Dear Startups, Don’t Let the Media Glitz Get To You


Dear Startups, Don’t Let the Media Glitz Get To You

PaparazziRecently, I discovered that many other publications like the Business Today & Deccan Chronicle have also turned up their focus on startups. Like I said before, it is easy to get some publicity going for your startup these days. You will see a lot more media interest coming your way. You will see lots of coverage, vetted and un-vetted. WorldFloat, a company which made it to mainstream as India’s answer to Facebook, is an example of the latter. For genuine startups, it is a good thing. But what’s my problem then?

Vanity Fair

Mainstream media is important. But to a large extent it is a vanity metric for early stage startups. Early stage startups need to pay attention to the product and customers more than anything else. You don’t need to take it from me. Ask any reasonably successful entrepreneur and you will know.

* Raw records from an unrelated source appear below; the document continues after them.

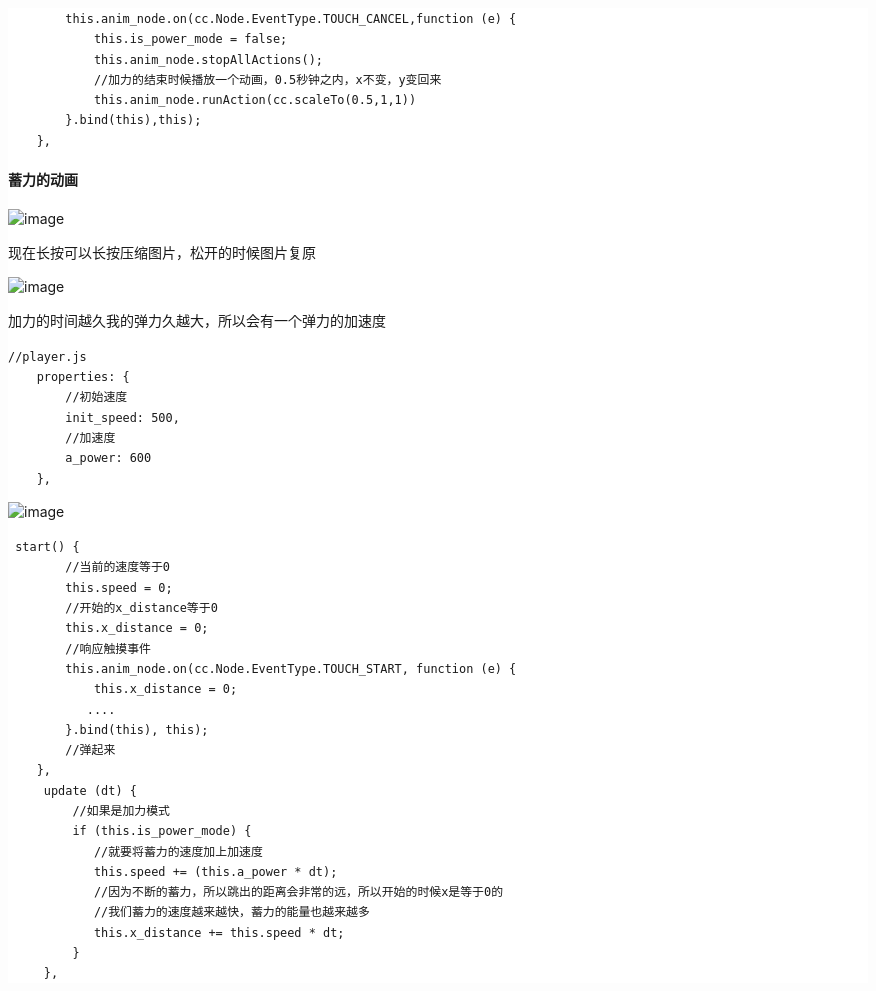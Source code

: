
 ```
        this.anim_node.on(cc.Node.EventType.TOUCH_CANCEL,function (e) {
            this.is_power_mode = false;
            this.anim_node.stopAllActions();
            //加力的结束时候播放一个动画，0.5秒钟之内，x不变，y变回来
            this.anim_node.runAction(cc.scaleTo(0.5,1,1))
        }.bind(this),this);
    },

```

#### 蓄力的动画

![image](89A57CE9DBD7434CB4C8382AF71D7E1B)

现在长按可以长按压缩图片，松开的时候图片复原

![image](0D1ED769880748DF950EFF788B482442)

加力的时间越久我的弹力久越大，所以会有一个弹力的加速度


```
//player.js
    properties: {
        //初始速度
        init_speed: 500,
        //加速度
        a_power: 600
    },
```
![image](79CC450B6DC542CDB46DE662F90A0E5C)


```
 start() {
        //当前的速度等于0
        this.speed = 0;
        //开始的x_distance等于0
        this.x_distance = 0;
        //响应触摸事件
        this.anim_node.on(cc.Node.EventType.TOUCH_START, function (e) {
            this.x_distance = 0;
           ....
        }.bind(this), this);
        //弹起来
    },
     update (dt) {
         //如果是加力模式
         if (this.is_power_mode) {
            //就要将蓄力的速度加上加速度
            this.speed += (this.a_power * dt);
            //因为不断的蓄力，所以跳出的距离会非常的远，所以开始的时候x是等于0的
            //我们蓄力的速度越来越快，蓄力的能量也越来越多
            this.x_distance += this.speed * dt;
         }
     },
```
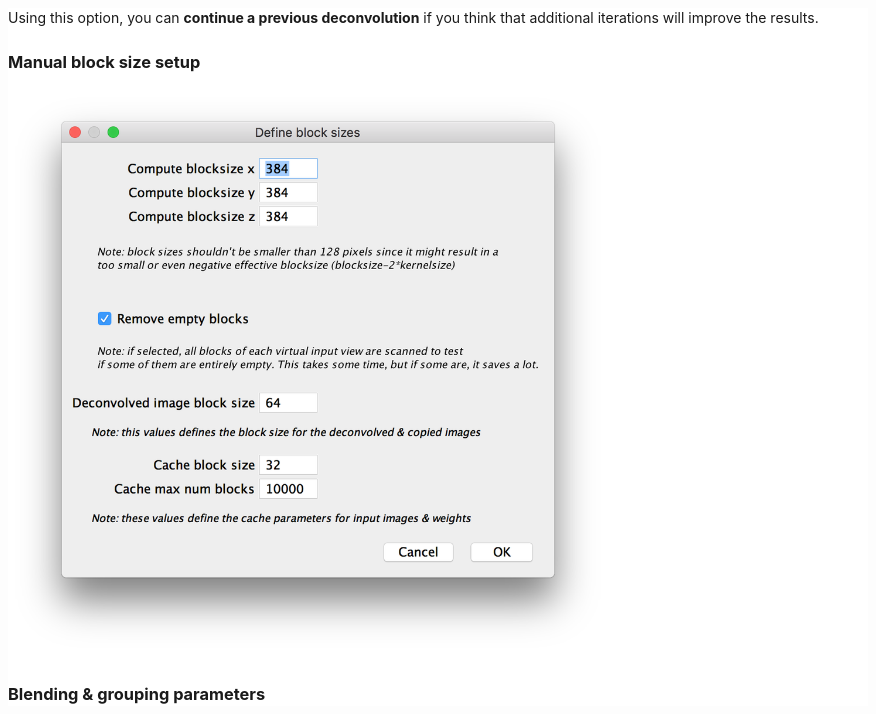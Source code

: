 Using this option, you can **continue a previous deconvolution** if you think that additional iterations will improve the results.

### Manual block size setup

<img src="/images/pages/BigStitcher Deconvolution blocksize.png" width="600"/>

### Blending & grouping parameters
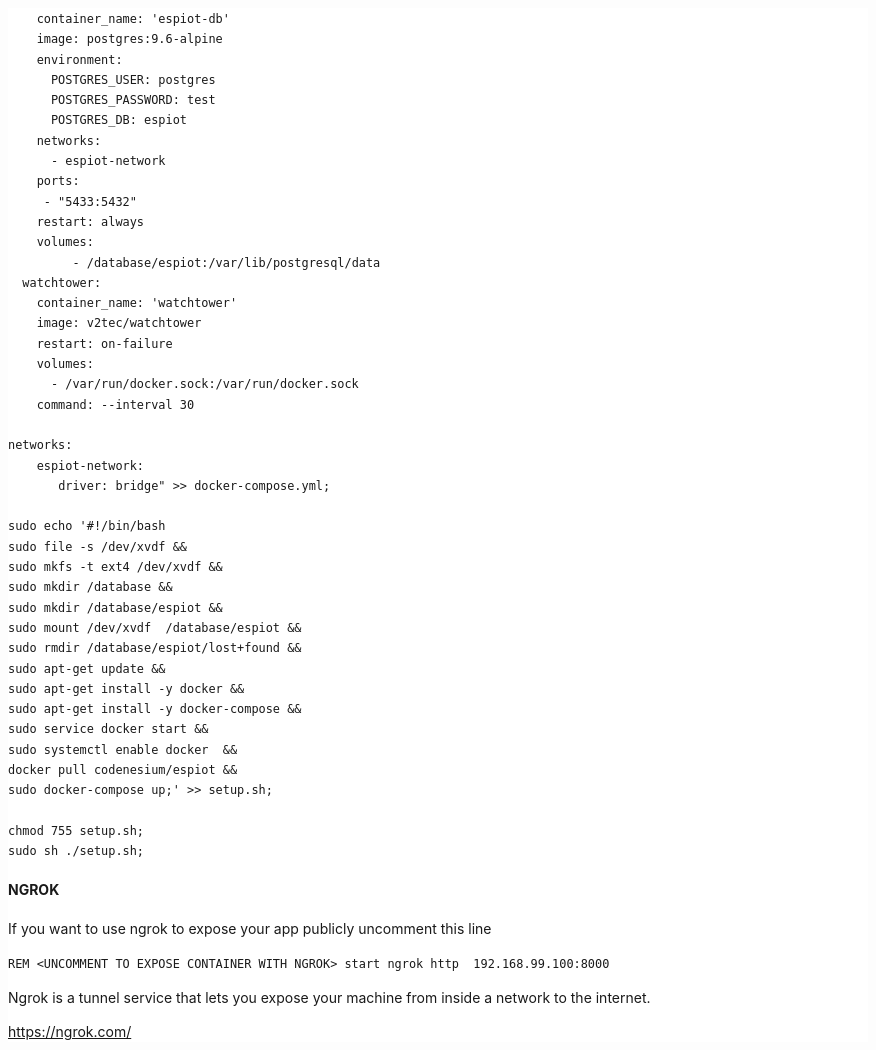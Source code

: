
 ```
    container_name: 'espiot-db'
    image: postgres:9.6-alpine
    environment:
      POSTGRES_USER: postgres
      POSTGRES_PASSWORD: test
      POSTGRES_DB: espiot
    networks:
      - espiot-network
    ports:
     - "5433:5432"
    restart: always
    volumes:
         - /database/espiot:/var/lib/postgresql/data
  watchtower:
    container_name: 'watchtower'
    image: v2tec/watchtower
    restart: on-failure
    volumes:
      - /var/run/docker.sock:/var/run/docker.sock
    command: --interval 30

networks:
    espiot-network:
       driver: bridge" >> docker-compose.yml;
   
sudo echo '#!/bin/bash
sudo file -s /dev/xvdf && 
sudo mkfs -t ext4 /dev/xvdf && 
sudo mkdir /database &&
sudo mkdir /database/espiot &&
sudo mount /dev/xvdf  /database/espiot && 
sudo rmdir /database/espiot/lost+found && 
sudo apt-get update && 
sudo apt-get install -y docker && 
sudo apt-get install -y docker-compose && 
sudo service docker start && 
sudo systemctl enable docker  &&
docker pull codenesium/espiot && 
sudo docker-compose up;' >> setup.sh;

chmod 755 setup.sh;
sudo sh ./setup.sh;
```
	   



#### NGROK
If you want to use ngrok to expose your app publicly uncomment this line
```
REM <UNCOMMENT TO EXPOSE CONTAINER WITH NGROK> start ngrok http  192.168.99.100:8000
```
Ngrok is a tunnel service that lets you expose your machine from inside a network to the internet.

https://ngrok.com/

“When we watch entrepreneurs succeed in the myth-making world of Hollywood, books and magazine, the story is always structured the same way…Then the photo montage begins…Unfortunately, the real work that determines the success of startups happens during the photo montage. It doesn’t make the cut in terms of the big story because it is too boring. Only 5 % of entrepreneurship is the big idea, the business model, the whiteboard strategizing, and splitting up of the spoils (as shown in movies). The other 95% is gritty work that is measured by innovation accounting.”– Eric Ries, Lean Startup*

But can’t a bit of media help?

Sure. But the real problem is if you let all the public adulation get to your head. Media can help. But if it is badly timed, it will backfire terribly. There are many startups, especially the folksy ones, that have received disproportionate media attention because of the founder, or an idea that sounds fancy, egalitarian or is nicely storified. Don’t let that get to your head. I can easily count a dozen media favorites who never made it past the publicity bout. The previous generation of commuter startups in India and a few dating services are examples.

In the case of media, it is almost always better to wait until the right moment. Delayed gratification, like this column points out, has pretty much been proven to give better results. Too much publicity at a very early stage can give you a false sense of achievement and put you off from really doing things.

Minimum viable products aren’t media ready.

You can’t expect the mainstream media to be early adopters. That’s the reason sites and platforms like ours exist. The mainstream will always look at it through a lay consumers eyes. Like Ries points out in Lean Startups, minimum viable products are not always fully ready or shiny enough for the mass consumer.

When is the right moment?

As an entrepreneur, you might have a different take on this. But if you ask me, once you really know where you are going, it is time. As in, you should have figured out your customers inside out– willingness to pay, choices, geographies, age, sex, affinities et al– with a minimum viable product before going out there for the media blitzkrieg. When you are out there, you should be spreading the message which is already clear in your head.

*Eric Ries, Lean Startup, P 147 (Words in the bracket mine).